# SWT, Shell - setMaximumSize



## wm (6. Mai 2011)

Ich möchte einen modalen Dialog über eine bestimmte Größe nicht resizen lassen. Der Benutzer soll nicht die Möglichkeit haben, das Dialogfenster beliebig zu vergrößern. Das wäre die gegenteilige Methode von setMinimumSize(new Point), aber ich finde keine Methode setMaximumSize(new Point).
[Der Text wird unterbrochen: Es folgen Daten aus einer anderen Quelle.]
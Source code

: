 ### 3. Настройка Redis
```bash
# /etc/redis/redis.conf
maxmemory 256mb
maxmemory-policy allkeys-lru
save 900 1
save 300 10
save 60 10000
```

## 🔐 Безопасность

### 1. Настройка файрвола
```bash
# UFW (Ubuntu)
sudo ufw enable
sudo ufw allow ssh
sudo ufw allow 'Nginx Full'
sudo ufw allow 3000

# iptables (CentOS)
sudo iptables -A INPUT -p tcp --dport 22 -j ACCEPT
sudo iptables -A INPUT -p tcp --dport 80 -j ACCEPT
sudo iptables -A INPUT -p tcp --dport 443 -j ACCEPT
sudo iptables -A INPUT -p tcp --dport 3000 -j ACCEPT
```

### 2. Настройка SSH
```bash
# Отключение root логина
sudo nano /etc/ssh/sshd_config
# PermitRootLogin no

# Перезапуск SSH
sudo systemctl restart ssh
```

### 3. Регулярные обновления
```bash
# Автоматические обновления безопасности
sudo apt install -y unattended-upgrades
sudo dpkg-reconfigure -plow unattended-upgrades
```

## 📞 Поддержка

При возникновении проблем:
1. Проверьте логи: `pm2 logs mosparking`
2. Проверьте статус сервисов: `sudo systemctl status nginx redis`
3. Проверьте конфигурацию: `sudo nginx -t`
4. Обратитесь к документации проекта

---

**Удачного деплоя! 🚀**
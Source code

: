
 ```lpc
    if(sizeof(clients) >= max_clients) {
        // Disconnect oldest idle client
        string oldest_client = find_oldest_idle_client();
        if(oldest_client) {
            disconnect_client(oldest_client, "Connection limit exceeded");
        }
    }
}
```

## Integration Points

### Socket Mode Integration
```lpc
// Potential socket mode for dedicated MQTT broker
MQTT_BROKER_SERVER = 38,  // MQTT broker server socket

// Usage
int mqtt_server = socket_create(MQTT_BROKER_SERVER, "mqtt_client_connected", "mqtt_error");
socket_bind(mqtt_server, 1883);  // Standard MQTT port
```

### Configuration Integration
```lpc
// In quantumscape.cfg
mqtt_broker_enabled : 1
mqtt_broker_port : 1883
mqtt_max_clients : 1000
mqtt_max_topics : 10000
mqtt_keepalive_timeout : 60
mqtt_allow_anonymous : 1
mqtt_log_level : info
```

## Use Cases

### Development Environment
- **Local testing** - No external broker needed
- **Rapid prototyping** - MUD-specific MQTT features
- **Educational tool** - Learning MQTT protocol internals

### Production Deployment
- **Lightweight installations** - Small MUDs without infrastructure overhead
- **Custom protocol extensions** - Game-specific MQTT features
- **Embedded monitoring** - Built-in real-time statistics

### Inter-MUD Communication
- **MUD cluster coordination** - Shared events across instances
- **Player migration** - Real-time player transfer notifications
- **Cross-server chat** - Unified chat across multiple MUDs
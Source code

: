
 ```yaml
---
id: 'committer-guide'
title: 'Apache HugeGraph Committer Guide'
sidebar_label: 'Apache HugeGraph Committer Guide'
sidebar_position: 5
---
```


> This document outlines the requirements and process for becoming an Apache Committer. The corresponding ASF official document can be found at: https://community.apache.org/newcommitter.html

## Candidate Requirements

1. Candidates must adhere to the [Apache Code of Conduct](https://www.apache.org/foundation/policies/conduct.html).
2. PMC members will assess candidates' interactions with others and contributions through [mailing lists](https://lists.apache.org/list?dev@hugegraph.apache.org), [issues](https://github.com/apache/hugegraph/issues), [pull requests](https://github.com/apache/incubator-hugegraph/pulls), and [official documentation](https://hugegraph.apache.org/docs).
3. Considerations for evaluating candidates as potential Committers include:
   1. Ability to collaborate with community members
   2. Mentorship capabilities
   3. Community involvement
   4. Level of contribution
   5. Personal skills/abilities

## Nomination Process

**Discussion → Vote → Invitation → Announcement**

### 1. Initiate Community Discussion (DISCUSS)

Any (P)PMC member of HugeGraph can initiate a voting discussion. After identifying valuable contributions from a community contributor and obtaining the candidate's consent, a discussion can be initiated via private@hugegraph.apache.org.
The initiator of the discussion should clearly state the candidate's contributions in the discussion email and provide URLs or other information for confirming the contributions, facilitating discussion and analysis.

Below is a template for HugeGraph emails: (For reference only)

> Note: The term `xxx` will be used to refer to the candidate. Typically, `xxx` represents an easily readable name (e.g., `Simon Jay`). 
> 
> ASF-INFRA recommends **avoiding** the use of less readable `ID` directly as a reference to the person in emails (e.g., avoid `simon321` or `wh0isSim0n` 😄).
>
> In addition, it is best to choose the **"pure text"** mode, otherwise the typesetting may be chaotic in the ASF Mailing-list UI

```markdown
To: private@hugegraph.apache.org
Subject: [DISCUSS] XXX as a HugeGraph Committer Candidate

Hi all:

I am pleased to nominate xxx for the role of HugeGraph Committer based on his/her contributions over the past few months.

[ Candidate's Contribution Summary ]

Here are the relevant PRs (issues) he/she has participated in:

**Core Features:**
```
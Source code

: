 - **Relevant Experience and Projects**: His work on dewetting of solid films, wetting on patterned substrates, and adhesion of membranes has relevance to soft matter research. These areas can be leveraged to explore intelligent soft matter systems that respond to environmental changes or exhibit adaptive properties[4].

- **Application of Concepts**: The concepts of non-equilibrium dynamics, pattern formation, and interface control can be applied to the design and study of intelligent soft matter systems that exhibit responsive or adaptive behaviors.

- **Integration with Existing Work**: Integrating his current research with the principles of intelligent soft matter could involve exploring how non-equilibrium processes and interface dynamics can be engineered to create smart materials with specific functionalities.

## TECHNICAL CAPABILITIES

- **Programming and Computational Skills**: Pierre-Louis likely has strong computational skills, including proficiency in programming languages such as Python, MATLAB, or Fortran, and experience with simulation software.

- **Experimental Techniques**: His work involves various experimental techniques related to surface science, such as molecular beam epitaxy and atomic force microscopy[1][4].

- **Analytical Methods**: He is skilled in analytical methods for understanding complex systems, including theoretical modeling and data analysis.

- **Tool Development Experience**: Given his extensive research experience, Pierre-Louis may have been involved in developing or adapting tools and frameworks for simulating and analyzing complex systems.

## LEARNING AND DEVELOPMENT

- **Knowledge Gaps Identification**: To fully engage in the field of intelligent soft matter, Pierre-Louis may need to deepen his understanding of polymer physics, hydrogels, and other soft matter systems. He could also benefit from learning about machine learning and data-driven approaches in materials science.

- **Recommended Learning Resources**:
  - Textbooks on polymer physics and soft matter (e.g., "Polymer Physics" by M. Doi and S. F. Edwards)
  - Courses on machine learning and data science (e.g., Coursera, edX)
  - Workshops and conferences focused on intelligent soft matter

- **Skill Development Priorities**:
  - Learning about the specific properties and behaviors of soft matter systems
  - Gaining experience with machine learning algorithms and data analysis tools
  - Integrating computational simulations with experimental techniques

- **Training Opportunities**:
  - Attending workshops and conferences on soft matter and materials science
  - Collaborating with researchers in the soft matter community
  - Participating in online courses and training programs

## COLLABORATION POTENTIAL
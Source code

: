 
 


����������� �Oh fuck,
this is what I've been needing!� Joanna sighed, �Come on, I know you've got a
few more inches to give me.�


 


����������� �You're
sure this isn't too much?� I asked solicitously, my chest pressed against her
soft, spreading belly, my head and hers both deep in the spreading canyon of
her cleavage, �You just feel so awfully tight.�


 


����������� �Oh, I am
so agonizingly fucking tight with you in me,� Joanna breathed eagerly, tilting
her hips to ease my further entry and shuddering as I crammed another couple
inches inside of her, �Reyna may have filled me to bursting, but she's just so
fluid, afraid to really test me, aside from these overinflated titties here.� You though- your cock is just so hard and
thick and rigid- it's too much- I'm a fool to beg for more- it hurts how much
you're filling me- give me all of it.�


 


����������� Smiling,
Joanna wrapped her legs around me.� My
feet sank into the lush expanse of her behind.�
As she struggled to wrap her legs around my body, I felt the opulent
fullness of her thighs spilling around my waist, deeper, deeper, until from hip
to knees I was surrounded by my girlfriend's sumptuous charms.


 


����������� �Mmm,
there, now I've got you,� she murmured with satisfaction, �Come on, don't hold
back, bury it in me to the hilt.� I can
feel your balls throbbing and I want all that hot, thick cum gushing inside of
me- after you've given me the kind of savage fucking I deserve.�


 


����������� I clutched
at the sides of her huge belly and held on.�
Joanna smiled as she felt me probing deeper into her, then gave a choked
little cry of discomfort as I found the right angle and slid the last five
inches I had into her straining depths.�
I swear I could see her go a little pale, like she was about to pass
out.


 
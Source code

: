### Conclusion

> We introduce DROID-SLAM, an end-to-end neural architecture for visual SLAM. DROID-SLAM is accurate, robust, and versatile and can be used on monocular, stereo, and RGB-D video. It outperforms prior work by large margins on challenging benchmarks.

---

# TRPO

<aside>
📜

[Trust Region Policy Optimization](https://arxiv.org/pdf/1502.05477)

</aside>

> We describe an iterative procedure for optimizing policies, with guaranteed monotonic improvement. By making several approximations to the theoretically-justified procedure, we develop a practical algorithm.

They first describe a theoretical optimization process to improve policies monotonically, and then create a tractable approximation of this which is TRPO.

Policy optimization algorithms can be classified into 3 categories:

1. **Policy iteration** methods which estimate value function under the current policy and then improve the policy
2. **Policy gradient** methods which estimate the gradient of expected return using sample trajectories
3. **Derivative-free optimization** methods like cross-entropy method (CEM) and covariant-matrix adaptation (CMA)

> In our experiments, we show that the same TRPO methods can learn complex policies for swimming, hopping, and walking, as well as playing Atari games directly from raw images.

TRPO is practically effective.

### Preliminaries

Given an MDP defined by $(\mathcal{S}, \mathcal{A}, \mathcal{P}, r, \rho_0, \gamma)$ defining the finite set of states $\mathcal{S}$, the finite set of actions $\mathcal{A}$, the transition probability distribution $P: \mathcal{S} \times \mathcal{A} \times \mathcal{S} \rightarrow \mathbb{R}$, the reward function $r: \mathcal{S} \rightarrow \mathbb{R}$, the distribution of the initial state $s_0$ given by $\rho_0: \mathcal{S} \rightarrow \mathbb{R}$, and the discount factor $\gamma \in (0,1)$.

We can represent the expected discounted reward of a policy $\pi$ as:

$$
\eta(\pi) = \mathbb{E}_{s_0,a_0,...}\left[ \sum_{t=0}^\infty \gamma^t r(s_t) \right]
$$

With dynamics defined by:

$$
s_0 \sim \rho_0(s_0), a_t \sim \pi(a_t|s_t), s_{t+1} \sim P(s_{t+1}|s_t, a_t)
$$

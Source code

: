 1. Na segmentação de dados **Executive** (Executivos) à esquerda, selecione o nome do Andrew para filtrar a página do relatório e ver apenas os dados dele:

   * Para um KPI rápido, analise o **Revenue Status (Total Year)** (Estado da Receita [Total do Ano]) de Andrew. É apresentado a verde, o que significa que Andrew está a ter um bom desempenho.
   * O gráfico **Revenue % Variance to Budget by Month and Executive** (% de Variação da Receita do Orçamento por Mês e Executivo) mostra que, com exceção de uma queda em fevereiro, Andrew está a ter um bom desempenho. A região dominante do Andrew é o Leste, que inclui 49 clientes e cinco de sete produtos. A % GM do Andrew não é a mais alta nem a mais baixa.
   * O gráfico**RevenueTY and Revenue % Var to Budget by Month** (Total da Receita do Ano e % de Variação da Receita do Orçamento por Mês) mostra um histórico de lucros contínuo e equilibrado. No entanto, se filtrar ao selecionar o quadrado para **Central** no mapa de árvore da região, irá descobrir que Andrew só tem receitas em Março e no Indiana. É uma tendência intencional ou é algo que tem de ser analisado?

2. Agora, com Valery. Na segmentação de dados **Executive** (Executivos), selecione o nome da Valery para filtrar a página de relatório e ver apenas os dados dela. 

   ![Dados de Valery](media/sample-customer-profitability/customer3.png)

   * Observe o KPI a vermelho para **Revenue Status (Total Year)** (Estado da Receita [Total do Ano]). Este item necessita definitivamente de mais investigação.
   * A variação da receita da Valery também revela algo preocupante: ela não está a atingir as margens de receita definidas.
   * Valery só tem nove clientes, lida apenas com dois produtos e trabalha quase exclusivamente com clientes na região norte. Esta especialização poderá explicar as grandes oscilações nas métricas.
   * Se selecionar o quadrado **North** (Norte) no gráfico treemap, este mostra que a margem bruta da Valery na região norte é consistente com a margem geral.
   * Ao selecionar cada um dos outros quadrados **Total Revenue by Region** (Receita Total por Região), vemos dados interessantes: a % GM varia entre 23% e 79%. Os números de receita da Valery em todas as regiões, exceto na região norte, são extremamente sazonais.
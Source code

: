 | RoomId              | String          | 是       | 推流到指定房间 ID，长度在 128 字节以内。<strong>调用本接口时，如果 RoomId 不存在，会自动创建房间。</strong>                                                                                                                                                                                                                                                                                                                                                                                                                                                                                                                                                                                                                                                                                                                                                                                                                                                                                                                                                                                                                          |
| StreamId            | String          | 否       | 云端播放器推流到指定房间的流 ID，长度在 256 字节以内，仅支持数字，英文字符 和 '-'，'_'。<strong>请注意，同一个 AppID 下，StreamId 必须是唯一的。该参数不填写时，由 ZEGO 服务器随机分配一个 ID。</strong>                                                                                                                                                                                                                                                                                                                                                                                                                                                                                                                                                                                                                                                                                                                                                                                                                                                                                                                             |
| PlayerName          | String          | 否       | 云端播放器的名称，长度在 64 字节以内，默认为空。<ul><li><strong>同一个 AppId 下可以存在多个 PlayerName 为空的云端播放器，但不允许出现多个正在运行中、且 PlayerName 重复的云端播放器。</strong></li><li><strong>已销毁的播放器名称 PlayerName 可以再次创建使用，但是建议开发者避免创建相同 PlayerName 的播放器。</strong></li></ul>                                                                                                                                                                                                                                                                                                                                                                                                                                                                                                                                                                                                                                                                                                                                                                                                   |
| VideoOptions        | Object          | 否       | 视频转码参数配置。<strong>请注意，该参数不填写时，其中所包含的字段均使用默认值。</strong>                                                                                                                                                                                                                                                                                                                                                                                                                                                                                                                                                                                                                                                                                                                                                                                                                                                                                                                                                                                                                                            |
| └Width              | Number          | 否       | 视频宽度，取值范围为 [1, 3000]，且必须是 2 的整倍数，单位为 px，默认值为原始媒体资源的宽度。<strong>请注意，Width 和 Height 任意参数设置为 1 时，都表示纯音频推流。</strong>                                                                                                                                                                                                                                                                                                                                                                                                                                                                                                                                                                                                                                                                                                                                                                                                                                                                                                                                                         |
Wie kann ich die Größe eines modalen Dialoges auf einen bestimmten maximalen Wert begrenzen?


```
final Shell dialog = new Shell(activeShell, SWT.DIALOG_TRIM | SWT.RESIZE | SWT.APPLICATION_MODAL);
dialog.setLayout(new GridLayout(1, false));
...
```


----------



## Asgar13 (6. Mai 2011)

Sehe auch gerade, das es kein .setMaximumSize(); gibt.

Wäre es stattdessen akzeptabel, die Fenstergröße andauern auszulesen und sobald diese größer als ... ist auf die Maximalfenstergöße zu setzen?


----------



## Sonecc (6. Mai 2011)

Das würde zu äußerst unschönem Flackern führen


----------